The hearing on Wednesday continues with the federal government up first, and then Ontario, Manitoba, B.C., Saskatchewan and Alberta. Ottawa plans to call on the court to impose, for the first time, limits on repeated use of the clause. The provinces all oppose such a move from the Supreme Court.
The dynamics so far among the judges are a topic of much discussion between lawyers outside the courtroom in Ottawa.
For the second day in a row, the two Ontario judges on the case – Justices Andromache Karakatsanis and Michelle O’Bonsawin – did not ask a single question. Neither did Justice Sheilah Martin from Alberta. She retires on May 30 and can participate in deliberations until the end of November.
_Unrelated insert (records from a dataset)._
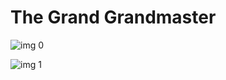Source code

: # The Grand Grandmaster

![img 0](https://i.imgur.com/Q9dSZVl.jpg)

![img 1](https://i.imgur.com/MtRKKJj.png)

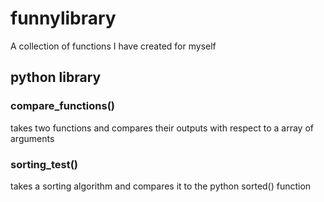 # funnylibrary
A collection of functions I have created for myself

## python library

### compare\_functions()

takes two functions and compares their outputs with respect to a array of arguments

### sorting\_test()

takes a sorting algorithm and compares it to the python sorted() function
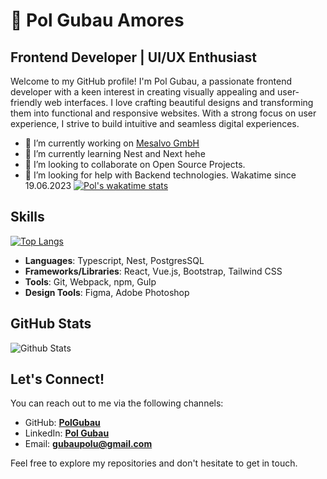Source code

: #  🤠 Pol Gubau Amores

## **Frontend Developer | UI/UX Enthusiast**

Welcome to my GitHub profile! 
I'm Pol Gubau, a passionate frontend developer with a keen interest in creating visually appealing and user-friendly web interfaces. 
I love crafting beautiful designs and transforming them into functional and responsive websites. 
With a strong focus on user experience, I strive to build intuitive and seamless digital experiences.


- 🔭 I’m currently working on  [Mesalvo GmbH]([https://example.com](https://www.linkedin.com/company/mesalvo/?originalSubdomain=se))
- 🌱 I’m currently learning Nest and Next hehe
- 👯 I’m looking to collaborate on Open Source Projects.
- 🤔 I’m looking for help with Backend technologies.
  Wakatime since 19.06.2023
[![Pol's wakatime stats](https://github-readme-stats.vercel.app/api/wakatime?username=PolGubau)](https://github.com/anuraghazra/github-readme-stats)

  
## **Skills**
[![Top Langs](https://github-readme-stats.vercel.app/api/top-langs/?username=PolGubau&layout=donut)](https://github.com/anuraghazra/github-readme-stats)


- **Languages**: Typescript, Nest, PostgresSQL
- **Frameworks/Libraries**: React, Vue.js, Bootstrap, Tailwind CSS
- **Tools**: Git, Webpack, npm, Gulp
- **Design Tools**: Figma, Adobe Photoshop


## **GitHub Stats**

![Github Stats](https://github-readme-stats.vercel.app/api?username=PolGubau&show_icons=true&theme=light)


## **Let's Connect!**
You can reach out to me via the following channels:

- GitHub: **[PolGubau](https://github.com/PolGubau)**
- LinkedIn: **[Pol Gubau](https://www.linkedin.com/in/pol-gubau/)**
- Email: **[gubaupolu@gmail.com](mailto:gubaupolu@gmail.com)**

Feel free to explore my repositories and don't hesitate to get in touch. 
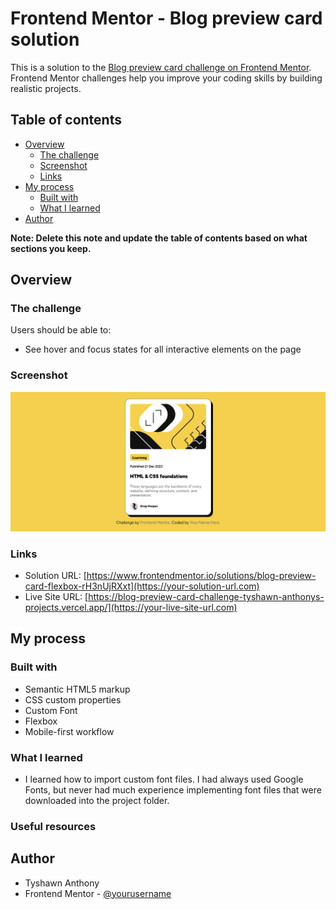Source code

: # Frontend Mentor - Blog preview card solution

This is a solution to the [Blog preview card challenge on Frontend Mentor](https://www.frontendmentor.io/challenges/blog-preview-card-ckPaj01IcS). Frontend Mentor challenges help you improve your coding skills by building realistic projects.

## Table of contents

- [Overview](#overview)
  - [The challenge](#the-challenge)
  - [Screenshot](#screenshot)
  - [Links](#links)
- [My process](#my-process)
  - [Built with](#built-with)
  - [What I learned](#what-i-learned)
- [Author](#author)

**Note: Delete this note and update the table of contents based on what sections you keep.**

## Overview

### The challenge

Users should be able to:

- See hover and focus states for all interactive elements on the page

### Screenshot

![](./project-screenshot.png)

### Links

- Solution URL: [https://www.frontendmentor.io/solutions/blog-preview-card-flexbox-rH3nUjRXxt](https://your-solution-url.com)
- Live Site URL: [https://blog-preview-card-challenge-tyshawn-anthonys-projects.vercel.app/](https://your-live-site-url.com)

## My process

### Built with

- Semantic HTML5 markup
- CSS custom properties
- Custom Font
- Flexbox
- Mobile-first workflow

### What I learned

- I learned how to import custom font files. I had always used Google Fonts, but never had much experience implementing font files that were downloaded into the project folder.

### Useful resources

## Author

- Tyshawn Anthony
- Frontend Mentor - [@yourusername](https://www.frontendmentor.io/profile/tyshawn-anthony)
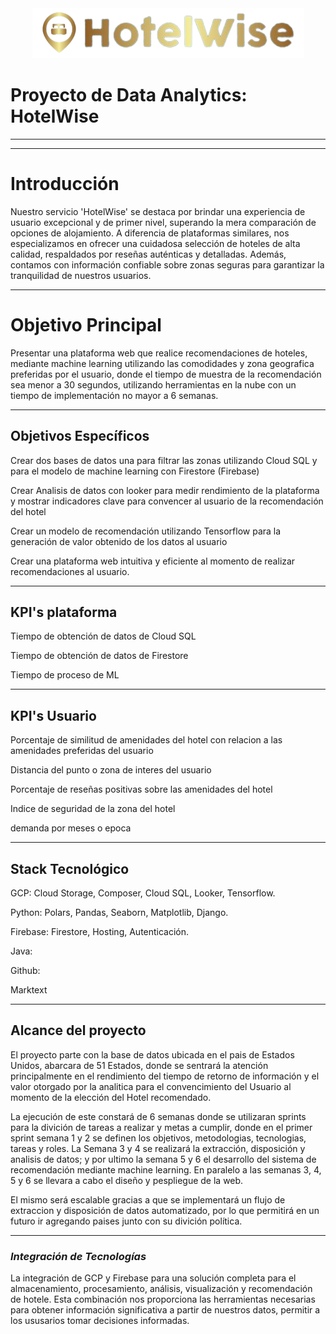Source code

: <div align="center">
    <img src="src/logo/HotelWiseLogo.png" alt="wink">
</div>

# Proyecto de Data Analytics: HotelWise

---

---

# **Introducción**

Nuestro servicio 'HotelWise' se destaca por brindar una experiencia de usuario excepcional y de primer nivel, superando la mera comparación de opciones de alojamiento. A diferencia de plataformas similares, nos especializamos en ofrecer una cuidadosa selección de hoteles de alta calidad, respaldados por reseñas auténticas y detalladas. Además, contamos con información confiable sobre zonas seguras para garantizar la tranquilidad de nuestros usuarios.

---

# **Objetivo Principal**

Presentar una plataforma web que realice recomendaciones de hoteles, mediante machine learning utilizando las comodidades y zona geografica preferidas por el usuario, donde el tiempo de muestra de la recomendación sea menor a 30 segundos, utilizando herramientas en la nube con un tiempo de implementación no mayor a 6 semanas.

---

## **Objetivos Específicos**

Crear dos bases de datos una para filtrar las zonas utilizando Cloud SQL y para el modelo de machine learning con Firestore (Firebase)

Crear Analisis de datos con looker para medir rendimiento de la plataforma y mostrar indicadores clave para convencer al usuario de la recomendación del hotel

Crear un modelo de recomendación utilizando Tensorflow para la generación de valor obtenido de los datos al usuario

Crear una plataforma web intuitiva y eficiente al momento de realizar recomendaciones al usuario.

---

## **KPI's plataforma**

Tiempo de obtención de datos de Cloud SQL

Tiempo de obtención de datos de Firestore

Tiempo de proceso de ML

---

## **KPI's Usuario**

Porcentaje de similitud de amenidades del hotel con relacion a las amenidades preferidas del usuario

Distancia del punto o zona de interes del usuario

Porcentaje de reseñas positivas sobre las amenidades del hotel

Indice de seguridad de la zona del hotel

demanda por meses o epoca

---

## Stack Tecnológico

GCP: Cloud Storage, Composer, Cloud SQL, Looker, Tensorflow.

Python: Polars, Pandas, Seaborn, Matplotlib, Django.

Firebase: Firestore, Hosting, Autenticación.

Java:

Github:

Marktext

---

## Alcance del proyecto

El proyecto parte con la base de datos ubicada en el pais de Estados Unidos, abarcara  de 51 Estados, donde se sentrará la atención principalmente en el rendimiento del tiempo de retorno de información y el valor otorgado por la analitica para el convencimiento del Usuario al momento de la elección del Hotel recomendado.

La ejecución de este constará de 6 semanas donde se utilizaran sprints para la divición de tareas a realizar y metas a cumplir, donde en el primer sprint semana 1 y 2 se definen los objetivos, metodologias, tecnologias, tareas y roles. La Semana 3 y 4 se realizará la extracción, disposición y analisis de datos; y por ultimo la semana 5 y 6 el desarrollo del sistema de recomendación mediante machine learning. En paralelo a las semanas 3, 4, 5 y 6 se llevara a cabo el diseño y pespliegue de la web.

El mismo será escalable gracias a que se implementará un flujo de extraccion y disposición de datos automatizado, por lo que permitirá en un futuro ir agregando paises junto con su divición política.

---

### *Integración de Tecnologías*

La integración de GCP y Firebase para una solución completa para el almacenamiento, procesamiento, análisis, visualización y recomendación de hotele. Esta combinación nos proporciona las herramientas necesarias para obtener información significativa a partir de nuestros datos, permitir a los ususarios tomar decisiones informadas.
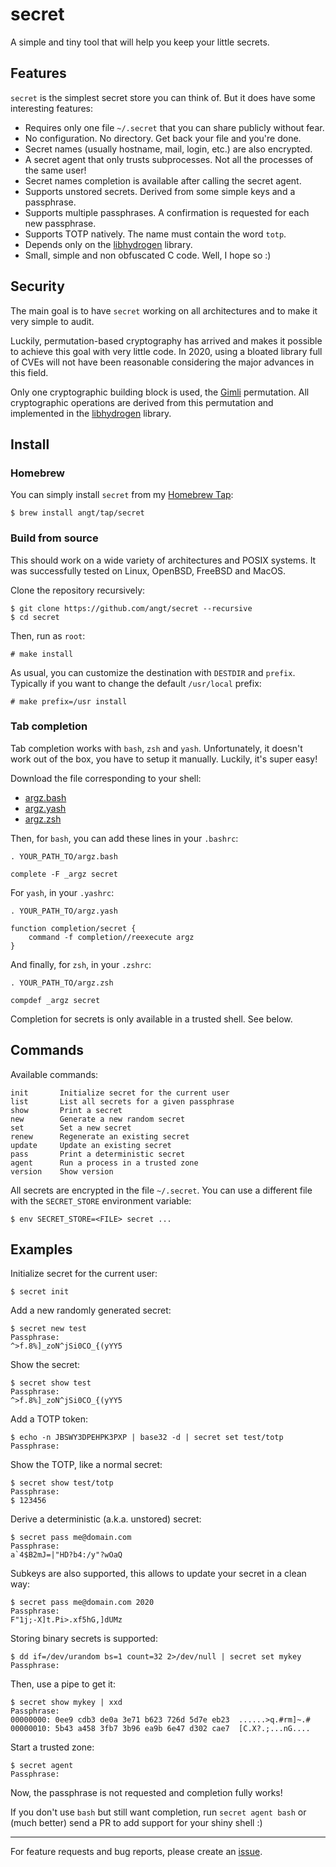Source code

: # secret

A simple and tiny tool that will help you keep your little secrets.

## Features

`secret` is the simplest secret store you can think of.
But it does have some interesting features:

 - Requires only one file `~/.secret` that you can share publicly without fear.
 - No configuration. No directory. Get back your file and you're done.
 - Secret names (usually hostname, mail, login, etc.) are also encrypted.
 - A secret agent that only trusts subprocesses. Not all the processes of the same user!
 - Secret names completion is available after calling the secret agent.
 - Supports unstored secrets. Derived from some simple keys and a passphrase.
 - Supports multiple passphrases. A confirmation is requested for each new passphrase.
 - Supports TOTP natively. The name must contain the word `totp`.
 - Depends only on the [libhydrogen](https://libhydrogen.org/) library.
 - Small, simple and non obfuscated C code. Well, I hope so :)

## Security

The main goal is to have `secret` working on all architectures and to make it very simple to audit.

Luckily, permutation-based cryptography has arrived and makes it possible to achieve this goal with very little code.
In 2020, using a bloated library full of CVEs will not have been reasonable considering the major advances in this field.

Only one cryptographic building block is used, the [Gimli](https://gimli.cr.yp.to/gimli-20170627.pdf) permutation.
All cryptographic operations are derived from this permutation and implemented in the [libhydrogen](https://libhydrogen.org/) library.

## Install

### Homebrew

You can simply install `secret` from my [Homebrew Tap](https://github.com/angt/homebrew-tap):

    $ brew install angt/tap/secret

### Build from source

This should work on a wide variety of architectures and POSIX systems.
It was successfully tested on Linux, OpenBSD, FreeBSD and MacOS.

Clone the repository recursively:

    $ git clone https://github.com/angt/secret --recursive
    $ cd secret

Then, run as `root`:

    # make install

As usual, you can customize the destination with `DESTDIR` and `prefix`.
Typically if you want to change the default `/usr/local` prefix:

    # make prefix=/usr install

### Tab completion

Tab completion works with `bash`, `zsh` and `yash`.
Unfortunately, it doesn't work out of the box, you have to setup it manually.
Luckily, it's super easy!

Download the file corresponding to your shell:

 - [argz.bash](https://raw.githubusercontent.com/angt/argz/master/comp/argz.bash)
 - [argz.yash](https://raw.githubusercontent.com/angt/argz/master/comp/argz.yash)
 - [argz.zsh](https://raw.githubusercontent.com/angt/argz/master/comp/argz.zsh)

Then, for `bash`, you can add these lines in your `.bashrc`:

    . YOUR_PATH_TO/argz.bash

    complete -F _argz secret

For `yash`, in your `.yashrc`:

    . YOUR_PATH_TO/argz.yash

    function completion/secret {
        command -f completion//reexecute argz
    }

And finally, for `zsh`, in your `.zshrc`:

    . YOUR_PATH_TO/argz.zsh

    compdef _argz secret

Completion for secrets is only available in a trusted shell. See below.

## Commands

Available commands:

    init       Initialize secret for the current user
    list       List all secrets for a given passphrase
    show       Print a secret
    new        Generate a new random secret
    set        Set a new secret
    renew      Regenerate an existing secret
    update     Update an existing secret
    pass       Print a deterministic secret
    agent      Run a process in a trusted zone
    version    Show version

All secrets are encrypted in the file `~/.secret`.
You can use a different file with the `SECRET_STORE` environment variable:

    $ env SECRET_STORE=<FILE> secret ...

## Examples

Initialize secret for the current user:

    $ secret init

Add a new randomly generated secret:

    $ secret new test
    Passphrase:
    ^>f.8%]_zoN^jSi0CO_{(yYY5

Show the secret:

    $ secret show test
    Passphrase:
    ^>f.8%]_zoN^jSi0CO_{(yYY5

Add a TOTP token:

    $ echo -n JBSWY3DPEHPK3PXP | base32 -d | secret set test/totp
    Passphrase:

Show the TOTP, like a normal secret:

    $ secret show test/totp
    Passphrase:
    $ 123456

Derive a deterministic (a.k.a. unstored) secret:

    $ secret pass me@domain.com
    Passphrase:
    a`4$B2mJ=|"HD?b4:/y"?wOaQ

Subkeys are also supported, this allows to update your secret in a clean way:

    $ secret pass me@domain.com 2020
    Passphrase:
    F"1j;-X]t.Pi>.xf5hG,]dUMz

Storing binary secrets is supported:

    $ dd if=/dev/urandom bs=1 count=32 2>/dev/null | secret set mykey
    Passphrase:

Then, use a pipe to get it:

    $ secret show mykey | xxd
    Passphrase:
    00000000: 0ee9 cdb3 de0a 3e71 b623 726d 5d7e eb23  ......>q.#rm]~.#
    00000010: 5b43 a458 3fb7 3b96 ea9b 6e47 d302 cae7  [C.X?.;...nG....

Start a trusted zone:

    $ secret agent
    Passphrase:

Now, the passphrase is not requested and completion fully works!

If you don't use `bash` but still want completion,
run `secret agent bash` or (much better) send a PR to add support for your shiny shell :)

---
For feature requests and bug reports,
please create an [issue](https://github.com/angt/secret/issues).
Under Chief Justice Wagner, the judges routinely convene for a meeting before each hearing. It is a new practice and judges can use the time to talk about their thinking and plan for that day’s hearing.
This week, most of the questions have come from the three Quebec judges, Chief Justice Wagner and Justices Kasirer and Suzanne Côté. Justice Malcolm Rowe from Newfoundland has also asked a number of questions, most of them on Monday.
Judicial declarations and the notwithstanding clause have been widely debated in the legal world since 2019, after a trio of experts argued in Policy Options that the clause doesn’t preclude a judge from calling out a rights violation. Justice Kasirer on Tuesday referred to that analysis in one of his questions.
He also noted the Saskatchewan Court of Appeal last year endorsed judicial declarations. That case, which involves transgender youth and pronouns at school, is under appeal at the Supreme Court but a hearing is not yet scheduled.
In an earlier Bill 21 ruling, the Quebec Court of Appeal had rejected judicial declarations when the notwithstanding clause is used. The appeal court said in 2024, when it upheld Bill 21, that the clause limits judicial review.
That means it’s not up to a judge to decide whether a law such as Bill 21 may violate freedom of religion or the right to equality.
“Any notion of redress – including declaratory relief – is thus excluded,” the Quebec appeal court concluded.